▸ **Problem to work on**
An exact restatement of the records below is expected.

▸ **Exercise material**
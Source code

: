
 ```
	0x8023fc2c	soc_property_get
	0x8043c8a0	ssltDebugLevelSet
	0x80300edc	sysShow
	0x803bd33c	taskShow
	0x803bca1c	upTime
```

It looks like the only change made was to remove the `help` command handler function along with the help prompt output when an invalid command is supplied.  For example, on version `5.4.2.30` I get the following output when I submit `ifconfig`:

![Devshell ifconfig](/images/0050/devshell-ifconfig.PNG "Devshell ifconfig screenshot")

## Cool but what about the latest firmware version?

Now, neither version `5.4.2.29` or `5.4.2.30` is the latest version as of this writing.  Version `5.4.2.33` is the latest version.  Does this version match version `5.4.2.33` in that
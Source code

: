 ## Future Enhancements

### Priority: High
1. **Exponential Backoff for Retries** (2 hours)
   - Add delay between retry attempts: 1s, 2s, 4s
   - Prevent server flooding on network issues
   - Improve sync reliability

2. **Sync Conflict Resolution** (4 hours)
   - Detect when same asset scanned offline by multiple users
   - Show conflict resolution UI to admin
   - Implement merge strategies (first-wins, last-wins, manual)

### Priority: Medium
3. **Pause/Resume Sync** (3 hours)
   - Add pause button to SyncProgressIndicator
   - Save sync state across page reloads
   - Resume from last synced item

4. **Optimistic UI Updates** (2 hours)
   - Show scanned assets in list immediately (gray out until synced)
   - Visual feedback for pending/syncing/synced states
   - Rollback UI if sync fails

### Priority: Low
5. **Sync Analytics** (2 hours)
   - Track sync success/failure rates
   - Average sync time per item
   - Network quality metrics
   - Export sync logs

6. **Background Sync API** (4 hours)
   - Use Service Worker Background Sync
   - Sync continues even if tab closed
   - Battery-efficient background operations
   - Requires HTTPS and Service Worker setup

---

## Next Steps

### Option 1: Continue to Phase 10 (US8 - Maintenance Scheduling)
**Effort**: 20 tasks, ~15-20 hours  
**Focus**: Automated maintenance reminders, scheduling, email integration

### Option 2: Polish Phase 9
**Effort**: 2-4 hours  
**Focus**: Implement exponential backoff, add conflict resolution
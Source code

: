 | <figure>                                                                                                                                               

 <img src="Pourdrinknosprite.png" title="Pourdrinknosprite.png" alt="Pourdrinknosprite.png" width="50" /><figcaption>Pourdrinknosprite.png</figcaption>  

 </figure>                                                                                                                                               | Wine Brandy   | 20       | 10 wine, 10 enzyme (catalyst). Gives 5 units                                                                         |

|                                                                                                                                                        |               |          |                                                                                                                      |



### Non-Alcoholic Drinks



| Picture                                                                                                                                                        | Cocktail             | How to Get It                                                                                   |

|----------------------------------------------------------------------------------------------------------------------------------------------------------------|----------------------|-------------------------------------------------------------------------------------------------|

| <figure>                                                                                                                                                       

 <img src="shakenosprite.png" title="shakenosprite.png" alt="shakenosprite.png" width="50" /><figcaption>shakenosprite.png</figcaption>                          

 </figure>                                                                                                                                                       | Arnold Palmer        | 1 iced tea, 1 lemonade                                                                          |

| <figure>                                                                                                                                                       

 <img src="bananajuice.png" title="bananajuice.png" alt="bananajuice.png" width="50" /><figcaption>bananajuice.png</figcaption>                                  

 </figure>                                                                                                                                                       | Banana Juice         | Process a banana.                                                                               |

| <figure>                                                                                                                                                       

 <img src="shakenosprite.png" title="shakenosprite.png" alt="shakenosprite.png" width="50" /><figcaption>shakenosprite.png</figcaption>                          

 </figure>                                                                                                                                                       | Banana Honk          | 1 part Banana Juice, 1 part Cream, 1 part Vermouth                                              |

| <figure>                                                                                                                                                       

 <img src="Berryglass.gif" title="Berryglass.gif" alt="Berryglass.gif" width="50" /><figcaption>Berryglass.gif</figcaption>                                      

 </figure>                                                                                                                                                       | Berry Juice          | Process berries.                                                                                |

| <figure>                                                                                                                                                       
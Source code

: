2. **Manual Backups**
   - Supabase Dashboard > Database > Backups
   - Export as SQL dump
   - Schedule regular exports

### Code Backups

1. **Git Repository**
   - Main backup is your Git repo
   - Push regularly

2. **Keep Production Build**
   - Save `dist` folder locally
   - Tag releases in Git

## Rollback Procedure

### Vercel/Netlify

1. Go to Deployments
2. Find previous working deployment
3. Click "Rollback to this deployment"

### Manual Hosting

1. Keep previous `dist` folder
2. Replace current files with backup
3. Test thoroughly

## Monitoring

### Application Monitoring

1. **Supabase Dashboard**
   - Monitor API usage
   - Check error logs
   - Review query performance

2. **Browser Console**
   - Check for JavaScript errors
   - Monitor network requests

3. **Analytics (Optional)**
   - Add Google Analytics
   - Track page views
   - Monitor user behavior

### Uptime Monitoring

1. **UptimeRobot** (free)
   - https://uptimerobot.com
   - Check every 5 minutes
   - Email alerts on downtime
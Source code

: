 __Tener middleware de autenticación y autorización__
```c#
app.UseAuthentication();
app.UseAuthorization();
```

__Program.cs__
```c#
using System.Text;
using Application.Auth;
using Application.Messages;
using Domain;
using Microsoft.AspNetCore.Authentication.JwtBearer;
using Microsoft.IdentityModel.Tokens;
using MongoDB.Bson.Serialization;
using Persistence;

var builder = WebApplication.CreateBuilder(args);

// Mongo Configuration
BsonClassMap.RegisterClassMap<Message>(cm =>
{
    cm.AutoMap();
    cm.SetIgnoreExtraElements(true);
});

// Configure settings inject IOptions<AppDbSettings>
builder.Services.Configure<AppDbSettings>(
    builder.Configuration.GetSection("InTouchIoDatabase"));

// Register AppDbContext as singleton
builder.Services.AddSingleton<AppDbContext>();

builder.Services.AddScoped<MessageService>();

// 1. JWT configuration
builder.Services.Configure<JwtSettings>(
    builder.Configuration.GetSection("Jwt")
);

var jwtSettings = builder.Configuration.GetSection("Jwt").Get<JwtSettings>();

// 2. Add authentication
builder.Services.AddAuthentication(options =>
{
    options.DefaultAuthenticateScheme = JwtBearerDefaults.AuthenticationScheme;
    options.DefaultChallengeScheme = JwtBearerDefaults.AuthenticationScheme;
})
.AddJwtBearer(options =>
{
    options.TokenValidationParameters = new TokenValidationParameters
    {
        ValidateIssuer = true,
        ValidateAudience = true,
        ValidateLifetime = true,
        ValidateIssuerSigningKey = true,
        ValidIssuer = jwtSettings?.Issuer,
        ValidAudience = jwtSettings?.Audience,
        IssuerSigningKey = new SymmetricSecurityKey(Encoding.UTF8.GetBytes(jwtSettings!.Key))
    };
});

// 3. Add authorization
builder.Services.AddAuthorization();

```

▸ **The answer**
Source code

:
 ```
	0x8023fc2c	soc_property_get
	0x8043c8a0	ssltDebugLevelSet
	0x80300edc	sysShow
	0x803bd33c	taskShow
	0x803bca1c	upTime
```

It looks like the only change made was to remove the `help` command handler function along with the help prompt output when an invalid command is supplied.  For example, on version `5.4.2.30` I get the following output when I submit `ifconfig`:

![Devshell ifconfig](/images/0050/devshell-ifconfig.PNG "Devshell ifconfig screenshot")

## Cool but what about the latest firmware version?

Now, neither version `5.4.2.29` or `5.4.2.30` is the latest version as of this writing.  Version `5.4.2.33` is the latest version.  Does this version match version `5.4.2.33` in that
Source code

: ## Future Enhancements

### Priority: High
1. **Exponential Backoff for Retries** (2 hours)
   - Add delay between retry attempts: 1s, 2s, 4s
   - Prevent server flooding on network issues
   - Improve sync reliability

2. **Sync Conflict Resolution** (4 hours)
   - Detect when same asset scanned offline by multiple users
   - Show conflict resolution UI to admin
   - Implement merge strategies (first-wins, last-wins, manual)

### Priority: Medium
3. **Pause/Resume Sync** (3 hours)
   - Add pause button to SyncProgressIndicator
   - Save sync state across page reloads
   - Resume from last synced item

4. **Optimistic UI Updates** (2 hours)
   - Show scanned assets in list immediately (gray out until synced)
   - Visual feedback for pending/syncing/synced states
   - Rollback UI if sync fails

### Priority: Low
5. **Sync Analytics** (2 hours)
   - Track sync success/failure rates
   - Average sync time per item
   - Network quality metrics
   - Export sync logs

6. **Background Sync API** (4 hours)
   - Use Service Worker Background Sync
   - Sync continues even if tab closed
   - Battery-efficient background operations
   - Requires HTTPS and Service Worker setup

---

## Next Steps

### Option 1: Continue to Phase 10 (US8 - Maintenance Scheduling)
**Effort**: 20 tasks, ~15-20 hours  
**Focus**: Automated maintenance reminders, scheduling, email integration

### Option 2: Polish Phase 9
**Effort**: 2-4 hours  
**Focus**: Implement exponential backoff, add conflict resolution
Source code

: | <figure>                                                                                                                                               

 <img src="Pourdrinknosprite.png" title="Pourdrinknosprite.png" alt="Pourdrinknosprite.png" width="50" /><figcaption>Pourdrinknosprite.png</figcaption>  

 </figure>                                                                                                                                               | Wine Brandy   | 20       | 10 wine, 10 enzyme (catalyst). Gives 5 units                                                                         |

|                                                                                                                                                        |               |          |                                                                                                                      |



### Non-Alcoholic Drinks



| Picture                                                                                                                                                        | Cocktail             | How to Get It                                                                                   |

|----------------------------------------------------------------------------------------------------------------------------------------------------------------|----------------------|-------------------------------------------------------------------------------------------------|

| <figure>                                                                                                                                                       

 <img src="shakenosprite.png" title="shakenosprite.png" alt="shakenosprite.png" width="50" /><figcaption>shakenosprite.png</figcaption>                          

 </figure>                                                                                                                                                       | Arnold Palmer        | 1 iced tea, 1 lemonade                                                                          |

| <figure>                                                                                                                                                       

 <img src="bananajuice.png" title="bananajuice.png" alt="bananajuice.png" width="50" /><figcaption>bananajuice.png</figcaption>                                  

 </figure>                                                                                                                                                       | Banana Juice         | Process a banana.                                                                               |

| <figure>                                                                                                                                                       

 <img src="shakenosprite.png" title="shakenosprite.png" alt="shakenosprite.png" width="50" /><figcaption>shakenosprite.png</figcaption>                          

 </figure>                                                                                                                                                       | Banana Honk          | 1 part Banana Juice, 1 part Cream, 1 part Vermouth                                              |

| <figure>                                                                                                                                                       

 <img src="Berryglass.gif" title="Berryglass.gif" alt="Berryglass.gif" width="50" /><figcaption>Berryglass.gif</figcaption>                                      

 </figure>                                                                                                                                                       | Berry Juice          | Process berries.                                                                                |

| <figure>                                                                                                                                                       
Source code

:2. **Manual Backups**
   - Supabase Dashboard > Database > Backups
   - Export as SQL dump
   - Schedule regular exports

### Code Backups

1. **Git Repository**
   - Main backup is your Git repo
   - Push regularly

2. **Keep Production Build**
   - Save `dist` folder locally
   - Tag releases in Git

## Rollback Procedure

### Vercel/Netlify

1. Go to Deployments
2. Find previous working deployment
3. Click "Rollback to this deployment"

### Manual Hosting

1. Keep previous `dist` folder
2. Replace current files with backup
3. Test thoroughly

## Monitoring

### Application Monitoring

1. **Supabase Dashboard**
   - Monitor API usage
   - Check error logs
   - Review query performance

2. **Browser Console**
   - Check for JavaScript errors
   - Monitor network requests

3. **Analytics (Optional)**
   - Add Google Analytics
   - Track page views
   - Monitor user behavior

### Uptime Monitoring

1. **UptimeRobot** (free)
   - https://uptimerobot.com
   - Check every 5 minutes
   - Email alerts on downtime
Source code

: __Tener middleware de autenticación y autorización__
```c#
app.UseAuthentication();
app.UseAuthorization();
```

__Program.cs__
```c#
using System.Text;
using Application.Auth;
using Application.Messages;
using Domain;
using Microsoft.AspNetCore.Authentication.JwtBearer;
using Microsoft.IdentityModel.Tokens;
using MongoDB.Bson.Serialization;
using Persistence;

var builder = WebApplication.CreateBuilder(args);

// Mongo Configuration
BsonClassMap.RegisterClassMap<Message>(cm =>
{
    cm.AutoMap();
    cm.SetIgnoreExtraElements(true);
});

// Configure settings inject IOptions<AppDbSettings>
builder.Services.Configure<AppDbSettings>(
    builder.Configuration.GetSection("InTouchIoDatabase"));

// Register AppDbContext as singleton
builder.Services.AddSingleton<AppDbContext>();

builder.Services.AddScoped<MessageService>();

// 1. JWT configuration
builder.Services.Configure<JwtSettings>(
    builder.Configuration.GetSection("Jwt")
);

var jwtSettings = builder.Configuration.GetSection("Jwt").Get<JwtSettings>();

// 2. Add authentication
builder.Services.AddAuthentication(options =>
{
    options.DefaultAuthenticateScheme = JwtBearerDefaults.AuthenticationScheme;
    options.DefaultChallengeScheme = JwtBearerDefaults.AuthenticationScheme;
})
.AddJwtBearer(options =>
{
    options.TokenValidationParameters = new TokenValidationParameters
    {
        ValidateIssuer = true,
        ValidateAudience = true,
        ValidateLifetime = true,
        ValidateIssuerSigningKey = true,
        ValidIssuer = jwtSettings?.Issuer,
        ValidAudience = jwtSettings?.Audience,
        IssuerSigningKey = new SymmetricSecurityKey(Encoding.UTF8.GetBytes(jwtSettings!.Key))
    };
});

// 3. Add authorization
builder.Services.AddAuthorization();

```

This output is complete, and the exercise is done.